The immunopathological pathways enabling post-coronavirus disease 2019 (COVID-19) syndrome (PCS) development are not entirely known. We underwent a longitudinal analysis of patients with COVID-19 who developed PCS aiming to evaluate the autoimmune and immunological status associated with this condition.
Thirty-three patients were included for longitudinal clinical and autoantibody analyses, 12 of whom were assessed for cytokines and lymphocyte populations. Patients were followed for 7–11 months after acute COVID-19. Autoimmune profile and immunological statuses were evaluated mainly by enzyme-linked-immunosorbent assays and flow cytometry.

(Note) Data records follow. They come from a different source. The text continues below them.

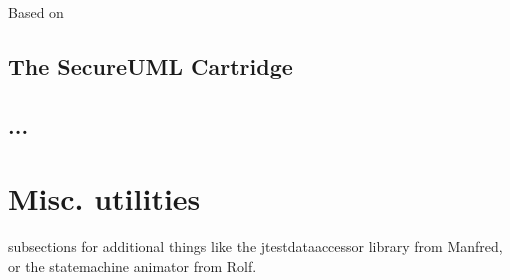 \documentclass[bibtotoc,liststotoc]{scrbook}
\begin{document}
Based on \cite{stock:automatic:2007}

\subsection{The SecureUML Cartridge}

\subsection{...}
 
\section{Misc. utilities}

 subsections for additional things like the jtestdataaccessor
  library from Manfred, or the statemachine animator from Rolf.



\end{document}
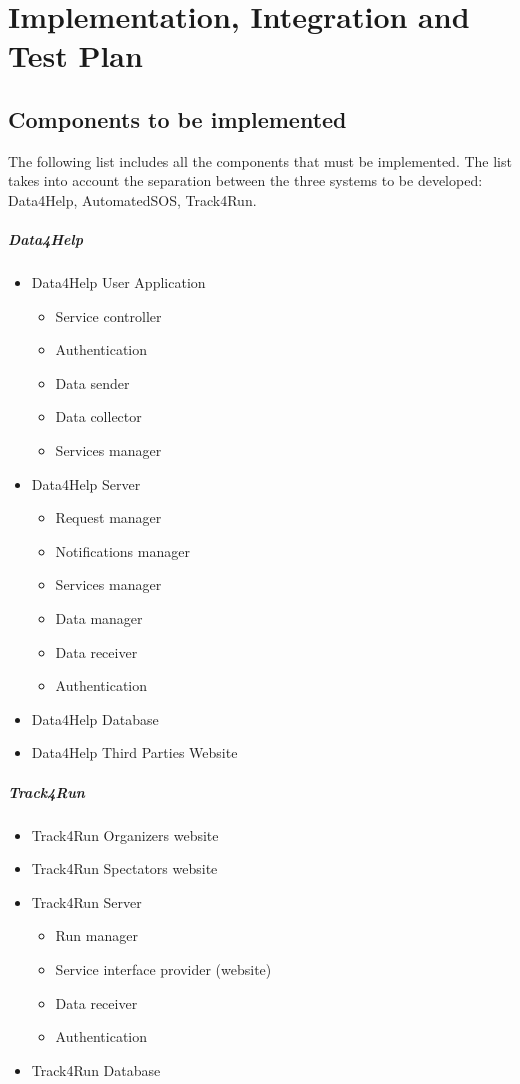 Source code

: 
 \chapter{Implementation, Integration and Test Plan}

	\section{Components to be implemented\label{sect:5.1}}
		The following list includes all the components that must be implemented. The list takes into account the separation between the three systems to be developed: Data4Help, AutomatedSOS, Track4Run.
		\paragraph{Data4Help}
		\begin{itemize}
			\item{Data4Help User Application}
				\begin{itemize}
					\item{Service controller}
					\item{Authentication}
					\item{Data sender}
					\item{Data collector}
					\item{Services manager}
				\end{itemize}
			\item{Data4Help Server}
				\begin{itemize}
					\item{Request manager}
					\item{Notifications manager}
					\item{Services manager}
					\item{Data manager}
					\item{Data receiver}
					\item{Authentication}
				\end{itemize}
			\item{Data4Help Database}
			\item{Data4Help Third Parties Website}
		\end{itemize}
		\paragraph{Track4Run}
		\begin{itemize}
			\item{Track4Run Organizers website}
			\item{Track4Run Spectators website}
			\item{Track4Run Server}
				\begin{itemize}
					\item{Run manager}
					\item{Service interface provider (website)}
					\item{Data receiver}
					\item{Authentication}
				\end{itemize}
			\item{Track4Run Database}
		\end{itemize}
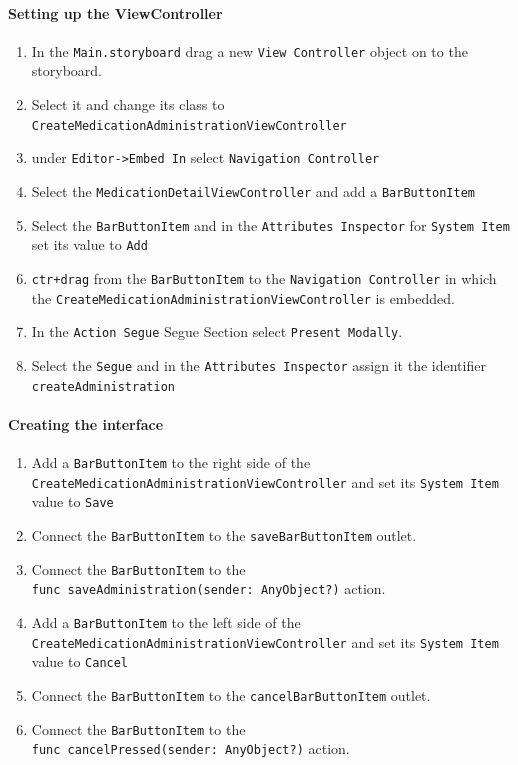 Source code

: \documentclass{article}
\begin{document}
\paragraph{Setting up the ViewController}\label{setting-up-the-viewcontroller}

\begin{enumerate}
\def\labelenumi{\arabic{enumi}.}
\item
  In the \texttt{Main.storyboard} drag a new \texttt{View\ Controller}
  object on to the storyboard.
\item
  Select it and change its class to
  \texttt{CreateMedicationAdministrationViewController}
\item
  under \texttt{Editor-\textgreater{}Embed\ In} select
  \texttt{Navigation\ Controller}
\item
  Select the \texttt{MedicationDetailViewController} and add a
  \texttt{BarButtonItem}
\item
  Select the \texttt{BarButtonItem} and in the
  \texttt{Attributes\ Inspector} for \texttt{System\ Item} set its value
  to \texttt{Add}
\item
  \texttt{ctr+drag} from the \texttt{BarButtonItem} to the
  \texttt{Navigation\ Controller} in which the
  \texttt{CreateMedicationAdministrationViewController} is embedded.
\item
  In the \texttt{Action\ Segue} Segue Section select
  \texttt{Present\ Modally}.
\item
  Select the \texttt{Segue} and in the \texttt{Attributes\ Inspector}
  assign it the identifier \texttt{createAdministration}
\end{enumerate}

\paragraph{Creating the interface}\label{creating-the-interface}

\begin{enumerate}
\def\labelenumi{\arabic{enumi}.}

\item
  Add a \texttt{BarButtonItem} to the right side of the
  \texttt{CreateMedicationAdministrationViewController} and set its
  \texttt{System\ Item} value to \texttt{Save}
\item
  Connect the \texttt{BarButtonItem} to the \texttt{saveBarButtonItem}
  outlet.
\item
  Connect the \texttt{BarButtonItem} to the
  \texttt{func\ saveAdministration(sender:\ AnyObject?)} action.
\item
  Add a \texttt{BarButtonItem} to the left side of the
  \texttt{CreateMedicationAdministrationViewController} and set its
  \texttt{System\ Item} value to \texttt{Cancel}
\item
  Connect the \texttt{BarButtonItem} to the \texttt{cancelBarButtonItem}
  outlet.
\item
  Connect the \texttt{BarButtonItem} to the
  \texttt{func\ cancelPressed(sender:\ AnyObject?)} action.
\end{enumerate}
\end{document}
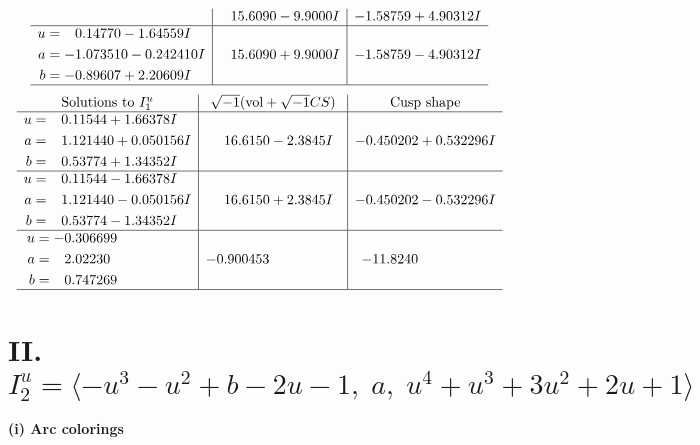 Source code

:\documentclass[1p]{elsarticle_modified}
\theoremstyle{definition}
\newcommand{\I}{\sqrt{-1}}
\begin{document}
$$\begin{array}{c|c|c}
 & \phantom{-}15.6090 - 9.9000 I & -1.58759 + 4.90312 I \\ \hline\begin{aligned}
u &= \phantom{-}0.14770 - 1.64559 I \\
a &= -1.073510 - 0.242410 I \\
b &= -0.89607 + 2.20609 I\end{aligned}
 & \phantom{-}15.6090 + 9.9000 I & -1.58759 - 4.90312 I\\
 \hline 
 \end{array}$$\newpage$$\begin{array}{c|c|c}  
\text{Solutions to }I^u_{1}& \I (\text{vol} + \sqrt{-1}CS) & \text{Cusp shape}\\
 \hline 
\begin{aligned}
u &= \phantom{-}0.11544 + 1.66378 I \\
a &= \phantom{-}1.121440 + 0.050156 I \\
b &= \phantom{-}0.53774 + 1.34352 I\end{aligned}
 & \phantom{-}16.6150 - 2.3845 I & -0.450202 + 0.532296 I \\ \hline\begin{aligned}
u &= \phantom{-}0.11544 - 1.66378 I \\
a &= \phantom{-}1.121440 - 0.050156 I \\
b &= \phantom{-}0.53774 - 1.34352 I\end{aligned}
 & \phantom{-}16.6150 + 2.3845 I & -0.450202 - 0.532296 I \\ \hline\begin{aligned}
u &= -0.306699\phantom{ +0.000000I} \\
a &= \phantom{-}2.02230\phantom{ +0.000000I} \\
b &= \phantom{-}0.747269\phantom{ +0.000000I}\end{aligned}
 & -0.900453\phantom{ +0.000000I} & -11.8240\phantom{ +0.000000I}\\
 \hline 
 \end{array}$$\newpage\newpage\renewcommand{\arraystretch}{1}
\centering \section*{II. $I^u_{2}= \langle - u^3- u^2+b-2 u-1,\;a,\;u^4+u^3+3 u^2+2 u+1 \rangle$}
\flushleft \textbf{(i) Arc colorings}\\
\end{document}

Latent autoimmunity and overt autoimmunity persisted over time. A proinflammatory state was observed in patients with PCS characterized by up-regulated interferon-α, tumor necrosis factor-α, granulocyte colony-stimulating factor (G-CSF), interleukin (IL)-17A, IL-6, IL-1β, and IL-13, whereas interferon-γ-induced protein 10 (IP-10) was decreased. In addition, PCS was characterized by increased levels of Th9, CD8 + effector T cells, naive B cells, and CD4 + effector memory T cells. Total levels of immunoglobulin G S1-severe acute respiratory syndrome coronavirus 2 (SARS-CoV-2) antibodies remained elevated over time.
The clinical manifestations of PCS are associated with the persistence of a proinflammatory and effector phenotype induced by SARS-CoV-2 infection. This long-term persistent immune activation may contribute to the development of latent and overt autoimmunity. Results suggest the need to evaluate the role of immunomodulation in the treatment of PCS.
Post-COVID syndrome is characterized by the persistence of latent autoimmunity up to 11 months after recovery. This phenomenon could be driven by a persistent proinflammatory state and an altered effector phenotype.